● Excerpted data
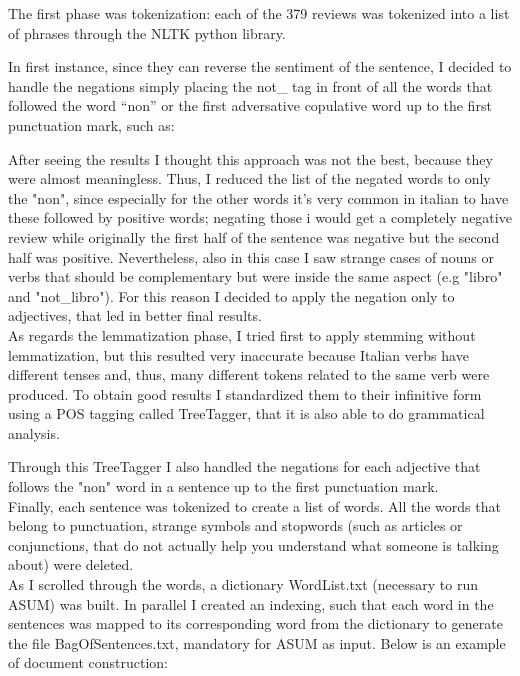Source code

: \documentclass[a4paper,12pt]{article}
\begin{document}
\noindent The first phase was tokenization: each of the 379 reviews was tokenized into a list of phrases through the NLTK python library.

\noindent In first instance, since they can reverse the sentiment of the sentence, I decided to handle the negations simply placing the not\_ tag in front of all the words that followed the word “non” or the first adversative copulative word  up to the first punctuation mark, such as: 


\noindent After seeing the results I thought this approach was not the best, because they were almost meaningless. Thus, I reduced the list of the negated words to only the "non", since especially for the other words it's very common in italian to have these followed by positive words; negating those i would get a completely negative review while originally the first half of the sentence was negative but the second half was positive. Nevertheless, also in this case I saw strange cases of nouns or verbs that should be complementary but were inside the same aspect (e.g "libro" and "not\_libro"). For this reason I decided to apply the negation only to adjectives, that led in better final results. \\

\noindent As regards the lemmatization phase, I tried first to apply stemming without lemmatization, but this resulted very inaccurate because Italian verbs have different tenses and, thus, many different tokens related to the same verb
were produced. To obtain good results I standardized them to their infinitive form using a POS tagging called TreeTagger, that it is also able to do grammatical analysis. 

\noindent Through this TreeTagger I also handled the negations for each adjective that follows the "non" word in a sentence up to the first punctuation mark.\\ 

\noindent Finally, each sentence was tokenized to create a list of words. All the words that belong to punctuation, strange symbols and stopwords (such as articles or conjunctions, that do not actually help you understand what someone is talking about) were deleted. \\

\noindent As I scrolled through the words, a dictionary WordList.txt (necessary to run ASUM) was built. In parallel I created an indexing, such that each word in the sentences was mapped to its corresponding word from the dictionary to generate the file BagOfSentences.txt, mandatory for ASUM as input. Below is an example of document construction:
\end{document}
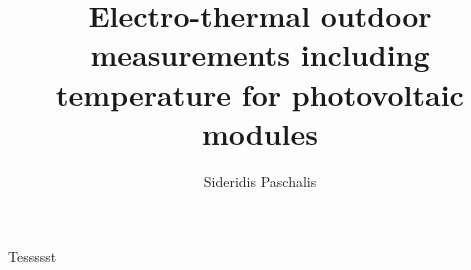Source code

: \documentclass[11pt,a4paper]{report}
\author{Sideridis Paschalis}
\title{Electro-thermal outdoor measurements including temperature for photovoltaic modules}
\begin{document}
Tessssst
\end{document}

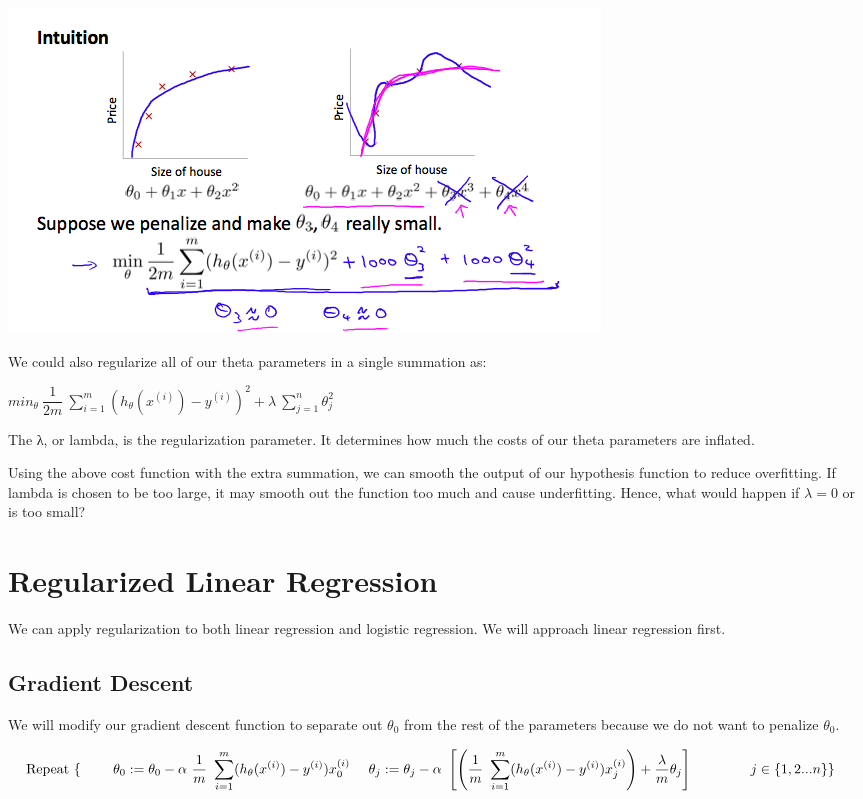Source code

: \documentclass[
]{book}
\begin{document}
\includegraphics{RegCostFunc.png}

We could also regularize all of our theta parameters in a single summation as:

\(min_\theta\ \dfrac{1}{2m}\ \sum_{i=1}^m (h_\theta(x^{(i)}) - y^{(i)})^2 + \lambda\ \sum_{j=1}^n \theta_j^2\)

The λ, or lambda, is the regularization parameter. It determines how much the costs of our theta parameters are inflated.

Using the above cost function with the extra summation, we can smooth the output of our hypothesis function to reduce overfitting. If lambda is chosen to be too large, it may smooth out the function too much and cause underfitting. Hence, what would happen if \(\lambda = 0\) or is too small?

\hypertarget{regularized-linear-regression}{%
\section{Regularized Linear Regression}\label{regularized-linear-regression}}

We can apply regularization to both linear regression and logistic regression. We will approach linear regression first.

\hypertarget{gradient-descent-1}{%
\subsection{Gradient Descent}\label{gradient-descent-1}}

We will modify our gradient descent function to separate out \(\theta_0\) from the rest of the parameters because we do not want to penalize \(\theta_0\).

\begin{align} & \text{Repeat}\ \lbrace \newline & \ \ \ \ \theta_0 := \theta_0 - \alpha\ \frac{1}{m}\ \sum_{i=1}^m (h_\theta(x^{(i)}) - y^{(i)})x_0^{(i)} \newline & \ \ \ \ \theta_j := \theta_j - \alpha\ \left[ \left( \frac{1}{m}\ \sum_{i=1}^m (h_\theta(x^{(i)}) - y^{(i)})x_j^{(i)} \right) + \frac{\lambda}{m}\theta_j \right] &\ \ \ \ \ \ \ \ \ \ j \in \lbrace 1,2...n\rbrace\newline & \rbrace \end{align}
\end{document}
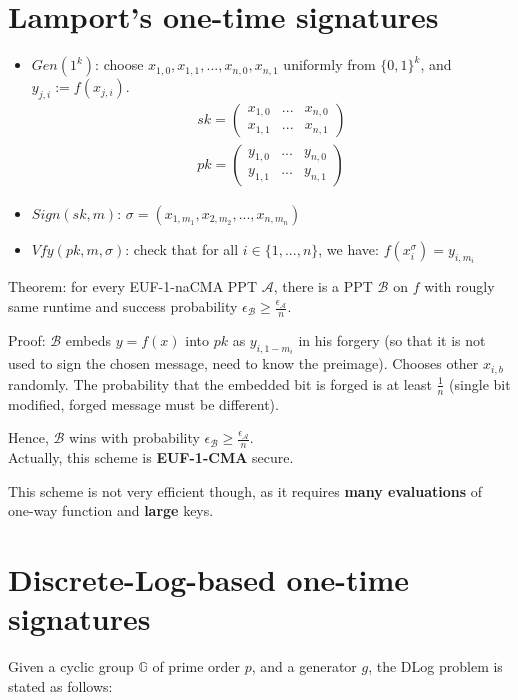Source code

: \documentclass[oneside]{book}
\newcommand{\G}[0]{\mathbb{G}}
\newcommand{\cA}[0]{\mathcal{A}}
\newcommand{\cB}[0]{\mathcal{B}}
\begin{document}
\section{Lamport's one-time signatures}
\begin{itemize}
    \item $Gen(1^k)$: choose $x_{1,0}, x_{1,1}, ..., x_{n,0}, x_{n,1}$ uniformly from $\{0,1\}^k$, and $y_{j,i} := f(x_{j,i})$.
    \begin{align}
        sk = \begin{pmatrix}
x_{1,0} & ... & x_{n,0}\\
x_{1,1} & ... & x_{n,1}
\end{pmatrix}\\
pk = \begin{pmatrix}
y_{1,0} & ... & y_{n,0}\\
y_{1,1} & ... & y_{n,1}
\end{pmatrix}
    \end{align}
    \item $Sign(sk, m)$: $\sigma = (x_{1,m_1}, x_{2,m_2}, ..., x_{n,m_n})$
    
    \item $Vfy(pk, m, \sigma)$: check that for all $i \in \{1, ..., n\}$, we have: $f(x_i^\sigma) = y_{i,m_i}$
\end{itemize}

Theorem: for every EUF-1-naCMA PPT $\cA$, there is a PPT $\cB$ on $f$ with rougly same runtime and success probability $\epsilon_\cB \ge \frac{\epsilon_\cA}{n}$.

Proof: $\cB$ embeds $y = f(x)$ into $pk$ as $y_{i,1-m_i}$ in his forgery (so that it is not used to sign the chosen message, need to know the preimage). Chooses other $x_{i,b}$ randomly.
The probability that the embedded bit is forged is at least $\frac{1}{n}$ (single bit modified, forged message must be different).

Hence, $\cB$ wins with probability $\epsilon_\cB \ge \frac{\epsilon_\cA}{n}$.\\

Actually, this scheme is \textbf{EUF-1-CMA} secure.

This scheme is not very efficient though, as it requires \textbf{many evaluations} of one-way function and \textbf{large} keys.

\section{Discrete-Log-based one-time signatures}
Given a cyclic group $\G$ of prime order $p$, and a generator $g$, the DLog problem is stated as follows:
\end{document}
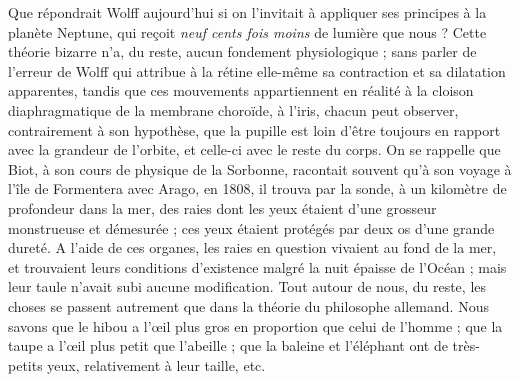 \documentclass[a4paper, 11pt, oneside, landscape]{article}
\begin{document}
Que répondrait Wolff aujourd'hui si on l'invitait à appliquer ses principes à la planète Neptune, qui reçoit \emph{neuf cents fois moins} de lumière que nous ? Cette théorie bizarre n'a, du reste, aucun fondement physiologique ; sans parler de l'erreur de Wolff qui attribue à la rétine elle-même sa contraction et sa dilatation apparentes, tandis que ces mouvements appartiennent en réalité à la cloison diaphragmatique de la membrane choroïde, à l'iris, chacun peut observer, contrairement à son hypothèse, que la pupille est loin d'être toujours en rapport avec la grandeur de l'orbite, et celle-ci avec le reste du corps. On se rappelle que Biot, à son cours de physique de la Sorbonne, racontait souvent qu'à son voyage à l'île de Formentera avec Arago, en 1808, il trouva par la sonde, à un kilomètre de profondeur dans la mer, des raies dont les yeux étaient d'une grosseur monstrueuse et démesurée ; ces yeux étaient protégés par deux os d'une grande dureté. A l'aide de ces organes, les raies en question vivaient au fond de la mer, et trouvaient leurs conditions d'existence malgré la nuit épaisse de l'Océan ; mais leur taule n'avait subi aucune modification. Tout autour de nous, du reste, les choses se passent autrement que dans la théorie du philosophe allemand. Nous savons que le hibou a l'œil plus gros en proportion que celui de l'homme ; que la taupe a l'œil plus petit que l'abeille ; que la baleine et l'éléphant ont de très-petits yeux, relativement à leur taille, etc.
\end{document}
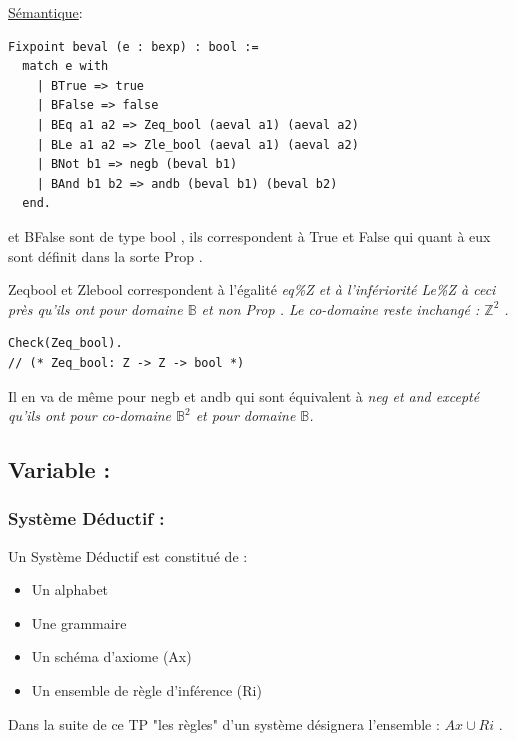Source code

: \documentclass{article}
\begin{document}
\noindent \underline{Sémantique}:

\begin{lstlisting}[style=CStyle]
Fixpoint beval (e : bexp) : bool :=
  match e with
    | BTrue => true
    | BFalse => false
    | BEq a1 a2 => Zeq_bool (aeval a1) (aeval a2)
    | BLe a1 a2 => Zle_bool (aeval a1) (aeval a2)
    | BNot b1 => negb (beval b1)
    | BAnd b1 b2 => andb (beval b1) (beval b2)
  end.
 \end{lstlisting}


\noindent et BFalse sont de type bool , ils correspondent à True et False qui quant à eux sont définit dans la sorte Prop .


\noindent Zeq\textunderscore bool et Zle\textunderscore bool correspondent à l'égalité \it{eq\%Z} et à l'infériorité \it{Le\%Z} à ceci près qu'ils ont pour domaine $\mathbb{B}$ et non Prop . Le co-domaine reste inchangé : $\mathbb{Z}^2$ .  

\begin{lstlisting}[style=CStyle]
Check(Zeq_bool).
// (* Zeq_bool: Z -> Z -> bool *)
\end{lstlisting} 

\noindent Il en va de même pour negb et andb qui sont équivalent à \it{neg}  et \it{and} excepté qu'ils ont pour co-domaine $\mathbb{B}^2$ et pour domaine  $\mathbb{B}$.  


\subsection{ Variable :}



\subsubsection{Système Déductif :}



Un Système Déductif est constitué de :
\begin{itemize}
\item Un alphabet
\item Une grammaire 
\item Un schéma d'axiome (Ax)
\item Un ensemble de règle d'inférence (Ri) 
\end{itemize}

\noindent Dans la suite de ce TP "les règles" d'un système  désignera l'ensemble : $Ax \cup Ri $ .

\medskip
\end{document}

● Exercise objective
Would you please set down the lines from the one with "Fixpoint beval (e" to the end of the data above, exactly and without any other lines?

● Exercise answer
Fixpoint beval (e : bexp) : bool :=
  match e with
    | BTrue => true
    | BFalse => false
    | BEq a1 a2 => Zeq_bool (aeval a1) (aeval a2)
    | BLe a1 a2 => Zle_bool (aeval a1) (aeval a2)
    | BNot b1 => negb (beval b1)
    | BAnd b1 b2 => andb (beval b1) (beval b2)
  end.
 \end{lstlisting}


\noindent et BFalse sont de type bool , ils correspondent à True et False qui quant à eux sont définit dans la sorte Prop .


\noindent Zeq\textunderscore bool et Zle\textunderscore bool correspondent à l'égalité \it{eq\%Z} et à l'infériorité \it{Le\%Z} à ceci près qu'ils ont pour domaine $\mathbb{B}$ et non Prop . Le co-domaine reste inchangé : $\mathbb{Z}^2$ .  

\begin{lstlisting}[style=CStyle]
Check(Zeq_bool).
// (* Zeq_bool: Z -> Z -> bool *)
\end{lstlisting} 

\noindent Il en va de même pour negb et andb qui sont équivalent à \it{neg}  et \it{and} excepté qu'ils ont pour co-domaine $\mathbb{B}^2$ et pour domaine  $\mathbb{B}$.  


\subsection{ Variable :}



\subsubsection{Système Déductif :}



Un Système Déductif est constitué de :
\begin{itemize}
\item Un alphabet
\item Une grammaire 
\item Un schéma d'axiome (Ax)
\item Un ensemble de règle d'inférence (Ri) 
\end{itemize}

\noindent Dans la suite de ce TP "les règles" d'un système  désignera l'ensemble : $Ax \cup Ri $ .

\medskip
\end{document}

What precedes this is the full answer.